Only two months late; but I finally got round to watching the BBC documentary ‘Britain’s Gay Footballers’ which focussed on the case of Justin Fashanu.
He was the first £1 million pound black footballer when he left Norwich for Nottingham Forest, and considered one of the stars of the future at the time.
The move didn’t work out as planned, and in 1990 he shocked the world by coming out as the first openly gay footballer. The decision was met with disdain by his peers and fans of the game, and after a series of high profile press scandals he committed suicide in 1998.
The documentary is from the point of view of his niece Amal Fashanu, who sets about trying to find out why there are no openly gay footballers, in what is considered a more gay-friendly society.
Despite her journey’s to talk to footballers from teams such as Milwall and QPR; you really get the feeling that society may have moved on but football for all its glitz and glamour is stuck in the dark ages when it comes to this particular subject.
The FA did comment to say they are putting together a programme to stamp out all discrimination, whether it be homophobic or any other, but the general consensus seems just the same as 20 years ago.
At the time of the original showing John Fashanu, the older brother of Justin, was vilified for his comments regarding the whole situation. John, at the time distanced himself from Justin, and commented to say,
“Mistakes were made, no more tears; we’ve cried two decades for him.”
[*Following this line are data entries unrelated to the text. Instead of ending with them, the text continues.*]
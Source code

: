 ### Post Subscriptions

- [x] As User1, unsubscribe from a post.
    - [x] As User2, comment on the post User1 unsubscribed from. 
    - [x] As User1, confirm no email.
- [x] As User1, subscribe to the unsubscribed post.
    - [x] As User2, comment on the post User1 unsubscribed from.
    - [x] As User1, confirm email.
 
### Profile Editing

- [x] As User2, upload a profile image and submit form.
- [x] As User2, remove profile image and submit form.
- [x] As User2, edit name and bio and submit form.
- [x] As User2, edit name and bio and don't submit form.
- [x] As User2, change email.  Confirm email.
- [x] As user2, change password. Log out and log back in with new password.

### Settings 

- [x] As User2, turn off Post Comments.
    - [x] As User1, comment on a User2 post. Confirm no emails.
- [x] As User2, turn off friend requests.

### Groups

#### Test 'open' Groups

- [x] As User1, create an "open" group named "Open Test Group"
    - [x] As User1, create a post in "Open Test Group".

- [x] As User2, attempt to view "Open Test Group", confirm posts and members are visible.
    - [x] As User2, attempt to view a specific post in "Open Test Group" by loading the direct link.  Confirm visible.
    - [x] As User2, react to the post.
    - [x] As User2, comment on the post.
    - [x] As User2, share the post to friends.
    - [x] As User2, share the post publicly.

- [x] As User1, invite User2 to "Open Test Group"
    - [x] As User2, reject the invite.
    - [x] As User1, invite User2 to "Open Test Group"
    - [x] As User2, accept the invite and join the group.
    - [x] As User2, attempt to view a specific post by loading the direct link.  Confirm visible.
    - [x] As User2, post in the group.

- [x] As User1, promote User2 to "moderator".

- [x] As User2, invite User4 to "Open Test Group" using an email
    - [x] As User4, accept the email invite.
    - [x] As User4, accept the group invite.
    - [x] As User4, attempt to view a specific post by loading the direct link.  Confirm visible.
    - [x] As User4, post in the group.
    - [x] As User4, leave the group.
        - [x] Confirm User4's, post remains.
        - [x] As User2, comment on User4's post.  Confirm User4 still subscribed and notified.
Although his role in Justin’s suicide seems to be pivotal, he does make a valid point that his brother didn’t seem to care about the stigma of his sexuality at the time, and the impact it would have on the footballing world. On the flipside you can say he was just being honest; but the fact that a lot of the scandals were leaked by Justin himself probably didn’t help his situation.
It seems he was scared and alone when he decided to end his life, and his response was to act out against a world that didn’t seem to understand him.
The most frustrating part of the whole documentary is the lack of answers and closure for Amal herself. We do not find out why there are no openly gay footballers, we are left with a lot of what ifs, and could be’s.
Also Amal seems to come out of the saga more damaged than ever before when she learns of her father’s comments at the time; and his deep anger about the situation is clearly evident. If John’s comments and actions were different, would they have saved Justin’s life? We will never know, which kind of tells us all we need to know on the subject area for now.